Elledge S J, Walker G C
J Bacteriol. 1983 Sep;155(3):1306-15. doi: 10.1128/jb.155.3.1306-1315.1983.
A gene fusion was constructed in vitro that resulted in the synthesis of a hybrid protein consisting of the amino-terminal segment of the MucB protein of the mutagenesis-enhancing plasmid pKM101 joined to an enzymatically active carboxy-terminal segment of the beta-galactosidase protein. In strains bearing this fusion, beta-galactosidase activity was induced by UV radiation and other DNA-damaging agents. A genetic analysis of the regulation of expression of the phi (mucB'-lacZ') fusion was consistent with the LexA protein acting as the direct repressor of the mucB gene. Examination of the expression of the mucA and phi (mucB'-lacZ') gene products in maxicells in the presence and absence of a high-copy-number plasmid carrying the lexA+ gene demonstrated that lexA regulated both the mucA and mucB genes, thus supporting our conclusion that the two genes are organized in an operon with the mucA gene transcribed first. An analysis of the effects of the recA430(lexB30) mutation on muc expression led to the discovery of the differential ability of the recA430 gene product to induce expression of a dinB::Mu d1(Ap lac) fusion located on the chromosome and the same phi (dinB'-lacZ+) fusion cloned into plasmid pBR322. Models to account for the role of the recA430 allele on the expression of damage-inducible genes and on mutagenesis are discussed.

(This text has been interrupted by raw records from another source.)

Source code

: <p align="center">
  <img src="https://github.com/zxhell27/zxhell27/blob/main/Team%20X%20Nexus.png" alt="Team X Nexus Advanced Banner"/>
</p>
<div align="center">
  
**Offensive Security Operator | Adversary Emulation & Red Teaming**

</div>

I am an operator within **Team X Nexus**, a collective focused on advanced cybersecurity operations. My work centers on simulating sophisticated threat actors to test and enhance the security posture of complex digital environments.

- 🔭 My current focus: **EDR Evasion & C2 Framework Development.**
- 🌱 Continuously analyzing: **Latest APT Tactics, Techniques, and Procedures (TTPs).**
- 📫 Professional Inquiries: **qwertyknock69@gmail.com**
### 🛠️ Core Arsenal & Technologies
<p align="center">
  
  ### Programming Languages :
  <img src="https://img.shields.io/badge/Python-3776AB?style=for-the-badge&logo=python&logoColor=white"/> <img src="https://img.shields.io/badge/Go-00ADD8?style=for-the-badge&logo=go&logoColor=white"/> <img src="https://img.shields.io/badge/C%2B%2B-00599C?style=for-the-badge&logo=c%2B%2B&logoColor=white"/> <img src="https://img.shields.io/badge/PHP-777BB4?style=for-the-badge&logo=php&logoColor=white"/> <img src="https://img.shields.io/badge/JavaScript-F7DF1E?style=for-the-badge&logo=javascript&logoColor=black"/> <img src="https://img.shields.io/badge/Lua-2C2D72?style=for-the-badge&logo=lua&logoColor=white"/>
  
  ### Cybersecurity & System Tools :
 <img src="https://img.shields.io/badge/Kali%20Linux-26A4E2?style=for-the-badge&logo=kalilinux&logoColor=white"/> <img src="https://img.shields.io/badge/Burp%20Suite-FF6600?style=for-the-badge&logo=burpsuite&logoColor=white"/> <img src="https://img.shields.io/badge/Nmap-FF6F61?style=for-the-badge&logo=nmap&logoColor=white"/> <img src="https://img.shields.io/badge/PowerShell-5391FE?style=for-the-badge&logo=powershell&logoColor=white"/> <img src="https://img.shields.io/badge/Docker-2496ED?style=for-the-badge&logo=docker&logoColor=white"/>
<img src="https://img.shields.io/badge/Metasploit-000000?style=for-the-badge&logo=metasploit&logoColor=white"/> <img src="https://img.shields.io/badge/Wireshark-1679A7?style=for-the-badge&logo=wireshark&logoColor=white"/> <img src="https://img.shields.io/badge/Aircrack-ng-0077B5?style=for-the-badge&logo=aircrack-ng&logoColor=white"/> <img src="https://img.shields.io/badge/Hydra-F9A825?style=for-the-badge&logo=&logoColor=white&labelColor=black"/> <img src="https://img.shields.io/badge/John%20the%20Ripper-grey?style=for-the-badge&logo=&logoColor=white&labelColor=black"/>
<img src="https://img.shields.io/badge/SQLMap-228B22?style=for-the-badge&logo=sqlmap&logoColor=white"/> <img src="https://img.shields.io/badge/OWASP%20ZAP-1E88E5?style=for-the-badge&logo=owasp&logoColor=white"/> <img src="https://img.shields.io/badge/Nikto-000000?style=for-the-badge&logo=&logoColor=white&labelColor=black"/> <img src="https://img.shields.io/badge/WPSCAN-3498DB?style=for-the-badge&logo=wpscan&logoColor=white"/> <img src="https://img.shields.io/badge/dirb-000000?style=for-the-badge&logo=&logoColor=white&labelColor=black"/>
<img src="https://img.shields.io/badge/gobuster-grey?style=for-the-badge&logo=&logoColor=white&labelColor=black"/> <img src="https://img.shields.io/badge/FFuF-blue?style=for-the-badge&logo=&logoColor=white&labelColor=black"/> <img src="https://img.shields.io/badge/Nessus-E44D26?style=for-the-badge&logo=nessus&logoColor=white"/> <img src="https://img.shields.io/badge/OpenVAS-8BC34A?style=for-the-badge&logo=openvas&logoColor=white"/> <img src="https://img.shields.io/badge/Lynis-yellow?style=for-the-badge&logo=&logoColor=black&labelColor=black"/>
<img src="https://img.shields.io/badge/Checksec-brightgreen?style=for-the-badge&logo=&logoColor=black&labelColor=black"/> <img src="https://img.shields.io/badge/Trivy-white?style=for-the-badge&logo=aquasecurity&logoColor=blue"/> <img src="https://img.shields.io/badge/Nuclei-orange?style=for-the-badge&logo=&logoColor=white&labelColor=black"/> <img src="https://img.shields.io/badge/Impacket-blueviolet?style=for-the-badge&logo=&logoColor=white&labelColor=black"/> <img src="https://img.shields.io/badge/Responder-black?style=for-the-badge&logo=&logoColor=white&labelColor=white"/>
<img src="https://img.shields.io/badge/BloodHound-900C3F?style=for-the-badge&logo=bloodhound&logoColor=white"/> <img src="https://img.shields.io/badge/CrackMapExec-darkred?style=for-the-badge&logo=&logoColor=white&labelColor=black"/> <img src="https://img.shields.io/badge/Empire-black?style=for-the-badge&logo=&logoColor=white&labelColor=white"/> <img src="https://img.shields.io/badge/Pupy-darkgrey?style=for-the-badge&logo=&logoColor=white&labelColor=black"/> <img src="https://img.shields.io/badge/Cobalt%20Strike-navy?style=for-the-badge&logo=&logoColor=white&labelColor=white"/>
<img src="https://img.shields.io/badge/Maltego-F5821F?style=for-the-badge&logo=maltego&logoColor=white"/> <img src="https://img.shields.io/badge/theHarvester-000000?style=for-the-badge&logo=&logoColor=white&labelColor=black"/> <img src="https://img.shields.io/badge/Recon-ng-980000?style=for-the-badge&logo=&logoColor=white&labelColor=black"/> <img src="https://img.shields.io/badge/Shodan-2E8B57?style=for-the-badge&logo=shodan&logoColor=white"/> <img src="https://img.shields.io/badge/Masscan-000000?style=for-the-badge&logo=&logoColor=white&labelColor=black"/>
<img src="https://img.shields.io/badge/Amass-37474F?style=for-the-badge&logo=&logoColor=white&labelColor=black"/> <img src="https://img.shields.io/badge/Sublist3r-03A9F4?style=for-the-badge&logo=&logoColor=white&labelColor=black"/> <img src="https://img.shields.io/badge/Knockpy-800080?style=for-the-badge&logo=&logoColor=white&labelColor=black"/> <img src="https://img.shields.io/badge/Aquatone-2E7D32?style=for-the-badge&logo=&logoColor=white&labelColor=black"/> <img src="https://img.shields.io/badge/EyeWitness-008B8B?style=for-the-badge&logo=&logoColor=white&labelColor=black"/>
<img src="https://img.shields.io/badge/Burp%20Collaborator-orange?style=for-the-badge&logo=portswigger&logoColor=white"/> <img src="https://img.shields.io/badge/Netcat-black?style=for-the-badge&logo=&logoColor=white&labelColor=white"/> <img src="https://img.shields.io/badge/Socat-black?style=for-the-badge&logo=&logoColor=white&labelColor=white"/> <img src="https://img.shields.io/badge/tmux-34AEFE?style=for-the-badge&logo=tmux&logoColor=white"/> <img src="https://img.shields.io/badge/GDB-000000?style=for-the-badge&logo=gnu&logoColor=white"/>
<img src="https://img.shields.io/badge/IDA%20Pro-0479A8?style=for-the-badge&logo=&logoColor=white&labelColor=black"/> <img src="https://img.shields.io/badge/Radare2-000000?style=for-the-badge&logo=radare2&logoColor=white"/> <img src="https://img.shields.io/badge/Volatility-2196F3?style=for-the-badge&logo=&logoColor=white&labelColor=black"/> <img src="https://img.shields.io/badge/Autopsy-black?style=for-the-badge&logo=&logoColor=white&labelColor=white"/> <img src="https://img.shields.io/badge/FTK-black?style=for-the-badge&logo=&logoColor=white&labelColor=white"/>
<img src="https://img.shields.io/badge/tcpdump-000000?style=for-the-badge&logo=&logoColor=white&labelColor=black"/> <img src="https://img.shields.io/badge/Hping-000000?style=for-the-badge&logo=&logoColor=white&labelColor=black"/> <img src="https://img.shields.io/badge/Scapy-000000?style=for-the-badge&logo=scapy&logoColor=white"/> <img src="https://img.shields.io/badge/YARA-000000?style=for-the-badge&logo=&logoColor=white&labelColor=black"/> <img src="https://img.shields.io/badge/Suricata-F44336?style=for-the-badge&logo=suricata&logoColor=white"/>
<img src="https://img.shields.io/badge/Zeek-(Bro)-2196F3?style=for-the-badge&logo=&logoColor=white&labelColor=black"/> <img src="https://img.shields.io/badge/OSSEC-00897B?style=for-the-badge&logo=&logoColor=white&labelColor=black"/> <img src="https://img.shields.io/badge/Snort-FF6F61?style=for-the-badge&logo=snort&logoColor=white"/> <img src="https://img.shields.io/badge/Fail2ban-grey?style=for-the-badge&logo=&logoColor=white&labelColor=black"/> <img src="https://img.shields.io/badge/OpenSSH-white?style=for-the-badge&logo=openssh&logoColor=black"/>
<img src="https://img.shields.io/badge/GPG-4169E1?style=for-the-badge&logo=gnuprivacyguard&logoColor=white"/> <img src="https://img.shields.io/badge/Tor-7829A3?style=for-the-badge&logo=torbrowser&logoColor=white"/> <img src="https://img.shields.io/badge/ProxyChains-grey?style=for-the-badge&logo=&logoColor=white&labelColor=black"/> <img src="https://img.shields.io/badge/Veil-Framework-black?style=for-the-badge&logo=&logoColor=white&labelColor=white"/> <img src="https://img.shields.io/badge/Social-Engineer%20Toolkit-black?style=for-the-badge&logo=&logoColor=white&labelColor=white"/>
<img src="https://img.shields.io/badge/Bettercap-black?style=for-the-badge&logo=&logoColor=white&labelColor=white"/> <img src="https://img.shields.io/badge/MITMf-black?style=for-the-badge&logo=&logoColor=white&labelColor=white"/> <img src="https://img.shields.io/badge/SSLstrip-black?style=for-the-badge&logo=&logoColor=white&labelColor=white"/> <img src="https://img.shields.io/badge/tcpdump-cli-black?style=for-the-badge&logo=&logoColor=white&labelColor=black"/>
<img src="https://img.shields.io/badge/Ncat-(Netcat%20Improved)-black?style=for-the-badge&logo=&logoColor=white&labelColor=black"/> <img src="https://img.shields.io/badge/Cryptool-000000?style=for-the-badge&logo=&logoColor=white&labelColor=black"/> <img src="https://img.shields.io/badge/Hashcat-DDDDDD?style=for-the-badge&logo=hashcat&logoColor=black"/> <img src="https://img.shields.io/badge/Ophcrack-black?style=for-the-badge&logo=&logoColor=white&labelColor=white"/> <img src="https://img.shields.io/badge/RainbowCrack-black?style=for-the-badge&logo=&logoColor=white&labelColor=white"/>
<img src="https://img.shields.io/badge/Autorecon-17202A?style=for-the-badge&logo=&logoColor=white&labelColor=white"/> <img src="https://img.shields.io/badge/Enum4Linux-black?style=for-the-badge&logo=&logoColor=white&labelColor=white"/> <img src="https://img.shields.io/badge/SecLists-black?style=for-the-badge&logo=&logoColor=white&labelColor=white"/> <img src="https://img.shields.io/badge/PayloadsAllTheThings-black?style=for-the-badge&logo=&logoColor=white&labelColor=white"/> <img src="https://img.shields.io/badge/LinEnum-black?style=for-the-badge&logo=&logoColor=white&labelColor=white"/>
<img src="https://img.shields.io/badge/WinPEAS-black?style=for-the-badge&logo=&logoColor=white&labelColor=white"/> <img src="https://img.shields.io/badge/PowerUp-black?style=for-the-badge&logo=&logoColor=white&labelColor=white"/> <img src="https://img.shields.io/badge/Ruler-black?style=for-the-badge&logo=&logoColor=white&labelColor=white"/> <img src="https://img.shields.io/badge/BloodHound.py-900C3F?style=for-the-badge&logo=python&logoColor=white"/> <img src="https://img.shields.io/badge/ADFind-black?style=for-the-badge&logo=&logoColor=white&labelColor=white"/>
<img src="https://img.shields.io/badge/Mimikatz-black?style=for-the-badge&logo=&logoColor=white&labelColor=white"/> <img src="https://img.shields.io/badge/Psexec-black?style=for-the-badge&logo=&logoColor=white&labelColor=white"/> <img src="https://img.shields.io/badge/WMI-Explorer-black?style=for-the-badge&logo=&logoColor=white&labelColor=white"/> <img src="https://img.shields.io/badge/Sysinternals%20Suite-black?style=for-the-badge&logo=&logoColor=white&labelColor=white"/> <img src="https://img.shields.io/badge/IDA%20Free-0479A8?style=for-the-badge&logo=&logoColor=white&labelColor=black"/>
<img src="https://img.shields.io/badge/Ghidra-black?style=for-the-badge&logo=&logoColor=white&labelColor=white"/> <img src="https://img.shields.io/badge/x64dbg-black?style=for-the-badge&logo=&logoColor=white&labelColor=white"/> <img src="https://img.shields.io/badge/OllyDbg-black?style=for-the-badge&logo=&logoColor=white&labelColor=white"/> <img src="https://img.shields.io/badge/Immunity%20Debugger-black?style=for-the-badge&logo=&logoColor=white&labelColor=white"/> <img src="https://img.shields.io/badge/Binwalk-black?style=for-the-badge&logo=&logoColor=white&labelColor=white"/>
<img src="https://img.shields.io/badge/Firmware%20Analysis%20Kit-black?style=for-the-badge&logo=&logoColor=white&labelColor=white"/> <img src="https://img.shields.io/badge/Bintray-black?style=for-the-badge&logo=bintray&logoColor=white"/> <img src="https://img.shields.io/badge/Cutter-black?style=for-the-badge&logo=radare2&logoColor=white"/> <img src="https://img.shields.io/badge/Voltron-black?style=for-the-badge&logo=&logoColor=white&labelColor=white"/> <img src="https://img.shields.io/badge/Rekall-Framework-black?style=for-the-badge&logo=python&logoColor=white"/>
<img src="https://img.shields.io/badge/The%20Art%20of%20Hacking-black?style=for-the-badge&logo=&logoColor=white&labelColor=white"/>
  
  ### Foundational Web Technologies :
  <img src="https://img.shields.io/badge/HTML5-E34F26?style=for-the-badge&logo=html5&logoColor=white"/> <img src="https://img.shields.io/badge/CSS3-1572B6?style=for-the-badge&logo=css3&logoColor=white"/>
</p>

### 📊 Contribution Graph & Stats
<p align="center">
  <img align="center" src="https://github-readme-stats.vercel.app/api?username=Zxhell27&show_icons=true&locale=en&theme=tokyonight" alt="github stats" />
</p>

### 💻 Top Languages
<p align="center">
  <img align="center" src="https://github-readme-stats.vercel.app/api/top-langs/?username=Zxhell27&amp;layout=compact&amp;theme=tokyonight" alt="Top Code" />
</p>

在体外构建了一种基因融合体,其结果是合成了一种杂合蛋白,该杂合蛋白由诱变增强质粒pKM101的MucB蛋白的氨基末端片段与β-半乳糖苷酶蛋白的具有酶活性的羧基末端片段连接而成。在携带这种融合体的菌株中,β-半乳糖苷酶活性可由紫外线辐射和其他DNA损伤剂诱导。对φ(mucB'-lacZ')融合体表达调控的遗传分析与LexA蛋白作为mucB基因的直接阻遏物的作用一致。在存在和不存在携带lexA +基因的高拷贝数质粒的情况下,对maxicells中mucA和φ(mucB'-lacZ')基因产物的表达进行检测,结果表明lexA对mucA和mucB基因均有调控作用,从而支持了我们的结论,即这两个基因组成一个操纵子,其中mucA基因先转录。对recA430(lexB30)突变对muc表达的影响进行分析,发现recA430基因产物诱导位于染色体上的dinB::Mu d1(Ap lac)融合体和克隆到质粒pBR322中的相同φ(dinB'-lacZ +)融合体表达的能力存在差异。文中讨论了解释recA430等位基因在损伤诱导基因表达和诱变作用中所起作用的模型。